(What you need to do) Report how many lines of the data below contain "的男主角". Give nothing besides the number.

(Data supplied)

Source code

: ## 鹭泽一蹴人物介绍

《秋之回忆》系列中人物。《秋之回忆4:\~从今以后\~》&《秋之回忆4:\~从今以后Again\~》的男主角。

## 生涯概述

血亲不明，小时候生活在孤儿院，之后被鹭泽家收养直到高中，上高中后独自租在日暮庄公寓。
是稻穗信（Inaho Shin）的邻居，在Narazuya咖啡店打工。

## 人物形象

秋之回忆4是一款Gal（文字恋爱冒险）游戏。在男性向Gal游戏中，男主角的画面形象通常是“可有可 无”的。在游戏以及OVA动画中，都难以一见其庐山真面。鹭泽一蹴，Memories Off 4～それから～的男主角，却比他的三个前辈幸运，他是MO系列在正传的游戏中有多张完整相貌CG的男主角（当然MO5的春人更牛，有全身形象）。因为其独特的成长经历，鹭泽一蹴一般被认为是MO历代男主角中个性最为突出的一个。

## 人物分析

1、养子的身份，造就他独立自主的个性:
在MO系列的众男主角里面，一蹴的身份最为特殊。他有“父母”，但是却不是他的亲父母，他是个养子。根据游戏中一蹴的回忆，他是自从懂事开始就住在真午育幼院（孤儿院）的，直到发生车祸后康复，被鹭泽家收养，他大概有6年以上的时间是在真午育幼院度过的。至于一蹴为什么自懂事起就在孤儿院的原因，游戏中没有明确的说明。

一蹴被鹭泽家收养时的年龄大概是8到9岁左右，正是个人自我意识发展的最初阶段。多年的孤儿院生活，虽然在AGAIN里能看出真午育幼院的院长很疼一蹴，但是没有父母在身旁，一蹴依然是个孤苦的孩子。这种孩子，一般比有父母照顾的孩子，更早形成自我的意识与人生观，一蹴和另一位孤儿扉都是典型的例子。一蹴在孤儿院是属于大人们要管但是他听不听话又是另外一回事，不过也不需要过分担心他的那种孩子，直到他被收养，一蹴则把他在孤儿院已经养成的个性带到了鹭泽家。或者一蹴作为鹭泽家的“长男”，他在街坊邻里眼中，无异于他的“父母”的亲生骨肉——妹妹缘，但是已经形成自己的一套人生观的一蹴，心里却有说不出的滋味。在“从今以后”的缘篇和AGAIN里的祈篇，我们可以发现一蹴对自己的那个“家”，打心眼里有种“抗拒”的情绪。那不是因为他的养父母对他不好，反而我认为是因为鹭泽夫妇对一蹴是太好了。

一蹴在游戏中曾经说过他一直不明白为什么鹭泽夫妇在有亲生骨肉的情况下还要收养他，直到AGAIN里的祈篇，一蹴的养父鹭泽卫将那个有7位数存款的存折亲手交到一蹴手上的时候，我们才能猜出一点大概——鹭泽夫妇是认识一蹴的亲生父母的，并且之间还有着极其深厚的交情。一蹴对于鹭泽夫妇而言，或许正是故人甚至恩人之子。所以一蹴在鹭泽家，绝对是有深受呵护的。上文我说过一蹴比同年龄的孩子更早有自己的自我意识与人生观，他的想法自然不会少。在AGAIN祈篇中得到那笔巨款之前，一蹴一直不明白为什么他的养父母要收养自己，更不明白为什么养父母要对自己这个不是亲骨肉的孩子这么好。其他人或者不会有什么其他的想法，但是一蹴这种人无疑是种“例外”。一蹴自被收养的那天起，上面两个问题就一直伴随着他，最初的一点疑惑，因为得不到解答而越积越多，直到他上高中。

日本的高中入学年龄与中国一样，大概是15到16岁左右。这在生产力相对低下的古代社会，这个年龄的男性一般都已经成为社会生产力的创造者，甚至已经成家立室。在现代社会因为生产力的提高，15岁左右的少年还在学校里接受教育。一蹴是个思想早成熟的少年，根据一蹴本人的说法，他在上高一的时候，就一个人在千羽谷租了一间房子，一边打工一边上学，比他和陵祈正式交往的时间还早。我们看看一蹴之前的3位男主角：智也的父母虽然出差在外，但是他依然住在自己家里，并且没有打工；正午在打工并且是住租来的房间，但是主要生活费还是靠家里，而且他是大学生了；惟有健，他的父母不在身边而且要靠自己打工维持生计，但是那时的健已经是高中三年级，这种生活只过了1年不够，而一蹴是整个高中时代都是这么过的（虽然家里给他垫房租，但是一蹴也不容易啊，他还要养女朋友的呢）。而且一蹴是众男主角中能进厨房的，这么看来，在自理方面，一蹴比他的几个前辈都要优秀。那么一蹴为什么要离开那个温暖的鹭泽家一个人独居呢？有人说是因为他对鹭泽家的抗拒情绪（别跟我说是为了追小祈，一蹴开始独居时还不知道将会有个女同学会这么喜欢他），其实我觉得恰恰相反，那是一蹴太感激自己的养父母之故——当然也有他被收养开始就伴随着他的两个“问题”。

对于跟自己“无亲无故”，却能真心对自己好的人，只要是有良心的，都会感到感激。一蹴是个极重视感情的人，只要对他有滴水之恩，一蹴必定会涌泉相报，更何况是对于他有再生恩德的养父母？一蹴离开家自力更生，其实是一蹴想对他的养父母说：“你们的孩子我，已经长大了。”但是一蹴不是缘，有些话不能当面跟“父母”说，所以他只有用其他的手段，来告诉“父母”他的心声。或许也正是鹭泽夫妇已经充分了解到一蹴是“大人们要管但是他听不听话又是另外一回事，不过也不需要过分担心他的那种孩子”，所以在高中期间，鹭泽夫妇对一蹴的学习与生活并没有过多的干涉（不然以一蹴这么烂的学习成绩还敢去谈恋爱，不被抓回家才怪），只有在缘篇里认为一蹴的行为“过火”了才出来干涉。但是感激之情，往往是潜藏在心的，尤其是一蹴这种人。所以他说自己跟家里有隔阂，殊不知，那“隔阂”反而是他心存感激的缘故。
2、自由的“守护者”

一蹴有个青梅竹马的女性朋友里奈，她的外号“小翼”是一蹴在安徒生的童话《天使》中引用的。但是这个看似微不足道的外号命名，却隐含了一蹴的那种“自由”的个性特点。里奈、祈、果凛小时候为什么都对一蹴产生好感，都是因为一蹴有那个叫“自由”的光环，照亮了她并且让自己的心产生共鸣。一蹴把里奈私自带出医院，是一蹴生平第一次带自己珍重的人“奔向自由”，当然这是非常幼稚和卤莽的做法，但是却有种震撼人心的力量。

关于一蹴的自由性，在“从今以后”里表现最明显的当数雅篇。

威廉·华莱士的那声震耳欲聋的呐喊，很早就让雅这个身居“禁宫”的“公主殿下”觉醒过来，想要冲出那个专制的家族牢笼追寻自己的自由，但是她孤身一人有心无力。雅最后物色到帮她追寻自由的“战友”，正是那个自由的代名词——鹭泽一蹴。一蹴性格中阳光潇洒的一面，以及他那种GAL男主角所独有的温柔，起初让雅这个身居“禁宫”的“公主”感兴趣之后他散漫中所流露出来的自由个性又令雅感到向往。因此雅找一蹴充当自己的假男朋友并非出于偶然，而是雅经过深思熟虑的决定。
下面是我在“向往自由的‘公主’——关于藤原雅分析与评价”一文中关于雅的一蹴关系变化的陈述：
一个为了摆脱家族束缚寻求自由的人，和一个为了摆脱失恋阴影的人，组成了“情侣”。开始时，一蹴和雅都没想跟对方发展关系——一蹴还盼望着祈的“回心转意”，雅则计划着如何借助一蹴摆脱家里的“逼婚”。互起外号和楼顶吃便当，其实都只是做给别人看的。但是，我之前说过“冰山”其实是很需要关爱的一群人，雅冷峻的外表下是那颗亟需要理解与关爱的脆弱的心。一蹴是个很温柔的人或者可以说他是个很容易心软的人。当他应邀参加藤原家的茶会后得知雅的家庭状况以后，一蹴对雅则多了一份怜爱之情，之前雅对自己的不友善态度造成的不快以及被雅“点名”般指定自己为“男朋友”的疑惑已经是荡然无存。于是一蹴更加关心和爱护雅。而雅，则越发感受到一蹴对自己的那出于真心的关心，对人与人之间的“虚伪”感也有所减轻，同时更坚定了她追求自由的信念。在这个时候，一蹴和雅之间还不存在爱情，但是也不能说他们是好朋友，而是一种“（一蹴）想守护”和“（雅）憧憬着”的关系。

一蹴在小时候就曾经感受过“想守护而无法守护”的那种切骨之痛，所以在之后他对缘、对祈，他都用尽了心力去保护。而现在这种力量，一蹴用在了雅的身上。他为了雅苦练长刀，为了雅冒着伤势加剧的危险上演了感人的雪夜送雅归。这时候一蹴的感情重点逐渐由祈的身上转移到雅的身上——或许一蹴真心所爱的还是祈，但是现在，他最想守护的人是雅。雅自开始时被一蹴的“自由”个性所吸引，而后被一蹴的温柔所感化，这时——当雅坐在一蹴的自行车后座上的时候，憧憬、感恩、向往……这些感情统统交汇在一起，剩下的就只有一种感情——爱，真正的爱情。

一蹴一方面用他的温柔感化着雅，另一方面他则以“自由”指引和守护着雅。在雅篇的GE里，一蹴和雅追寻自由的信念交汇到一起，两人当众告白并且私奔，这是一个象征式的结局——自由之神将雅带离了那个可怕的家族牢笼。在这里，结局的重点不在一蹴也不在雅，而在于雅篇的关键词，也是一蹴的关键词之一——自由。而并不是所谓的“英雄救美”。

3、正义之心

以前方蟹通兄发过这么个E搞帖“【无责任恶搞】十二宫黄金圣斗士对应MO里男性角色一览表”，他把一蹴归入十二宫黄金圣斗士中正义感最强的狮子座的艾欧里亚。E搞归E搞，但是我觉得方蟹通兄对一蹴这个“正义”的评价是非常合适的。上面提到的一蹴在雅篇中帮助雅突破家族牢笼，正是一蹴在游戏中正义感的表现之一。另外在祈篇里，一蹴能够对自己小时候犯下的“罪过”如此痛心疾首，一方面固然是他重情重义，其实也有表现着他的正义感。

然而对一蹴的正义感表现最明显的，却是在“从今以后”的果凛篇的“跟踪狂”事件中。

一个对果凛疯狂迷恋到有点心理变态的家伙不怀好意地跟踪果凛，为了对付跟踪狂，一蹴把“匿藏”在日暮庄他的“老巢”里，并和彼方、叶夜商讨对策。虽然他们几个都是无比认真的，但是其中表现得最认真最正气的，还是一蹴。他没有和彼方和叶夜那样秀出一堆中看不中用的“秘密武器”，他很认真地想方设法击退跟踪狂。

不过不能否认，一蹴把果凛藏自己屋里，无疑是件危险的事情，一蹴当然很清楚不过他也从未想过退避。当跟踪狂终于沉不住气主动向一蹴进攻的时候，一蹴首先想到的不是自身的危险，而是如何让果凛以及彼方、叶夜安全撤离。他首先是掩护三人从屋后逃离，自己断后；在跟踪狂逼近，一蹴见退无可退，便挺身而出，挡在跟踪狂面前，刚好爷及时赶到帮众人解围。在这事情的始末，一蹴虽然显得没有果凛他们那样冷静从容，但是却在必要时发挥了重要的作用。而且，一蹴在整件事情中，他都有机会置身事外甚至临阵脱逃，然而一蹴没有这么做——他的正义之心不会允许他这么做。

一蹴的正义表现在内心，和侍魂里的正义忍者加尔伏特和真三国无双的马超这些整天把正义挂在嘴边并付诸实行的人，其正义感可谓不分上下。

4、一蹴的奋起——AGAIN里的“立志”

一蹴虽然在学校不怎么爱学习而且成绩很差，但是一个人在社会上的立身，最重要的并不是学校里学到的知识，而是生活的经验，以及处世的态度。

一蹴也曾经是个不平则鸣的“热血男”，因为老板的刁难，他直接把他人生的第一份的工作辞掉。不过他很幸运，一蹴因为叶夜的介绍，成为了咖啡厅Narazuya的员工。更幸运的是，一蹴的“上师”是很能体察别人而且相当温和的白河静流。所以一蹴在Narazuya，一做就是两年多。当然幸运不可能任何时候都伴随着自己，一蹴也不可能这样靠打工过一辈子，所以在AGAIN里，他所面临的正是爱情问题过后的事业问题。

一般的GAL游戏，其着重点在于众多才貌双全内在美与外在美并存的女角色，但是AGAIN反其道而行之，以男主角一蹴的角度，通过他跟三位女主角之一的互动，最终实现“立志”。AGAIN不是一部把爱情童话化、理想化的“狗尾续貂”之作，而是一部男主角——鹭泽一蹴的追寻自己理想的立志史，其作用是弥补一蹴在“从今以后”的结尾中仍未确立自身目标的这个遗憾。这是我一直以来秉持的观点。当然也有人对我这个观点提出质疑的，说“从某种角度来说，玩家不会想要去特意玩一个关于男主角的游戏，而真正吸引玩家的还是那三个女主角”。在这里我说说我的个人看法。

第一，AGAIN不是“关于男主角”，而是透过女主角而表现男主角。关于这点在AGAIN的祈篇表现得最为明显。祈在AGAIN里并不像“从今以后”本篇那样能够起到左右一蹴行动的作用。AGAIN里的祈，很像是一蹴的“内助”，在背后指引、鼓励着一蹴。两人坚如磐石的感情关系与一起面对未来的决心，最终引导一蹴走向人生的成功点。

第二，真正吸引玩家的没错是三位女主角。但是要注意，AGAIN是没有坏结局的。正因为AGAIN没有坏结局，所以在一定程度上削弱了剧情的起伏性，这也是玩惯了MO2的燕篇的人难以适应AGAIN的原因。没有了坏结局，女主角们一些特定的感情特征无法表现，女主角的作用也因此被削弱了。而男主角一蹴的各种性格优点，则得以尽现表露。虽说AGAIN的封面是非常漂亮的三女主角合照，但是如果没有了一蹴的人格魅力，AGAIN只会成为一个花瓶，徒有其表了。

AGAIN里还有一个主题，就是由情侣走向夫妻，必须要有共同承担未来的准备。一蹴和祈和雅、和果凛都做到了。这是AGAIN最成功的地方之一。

(Solution for this problem) 2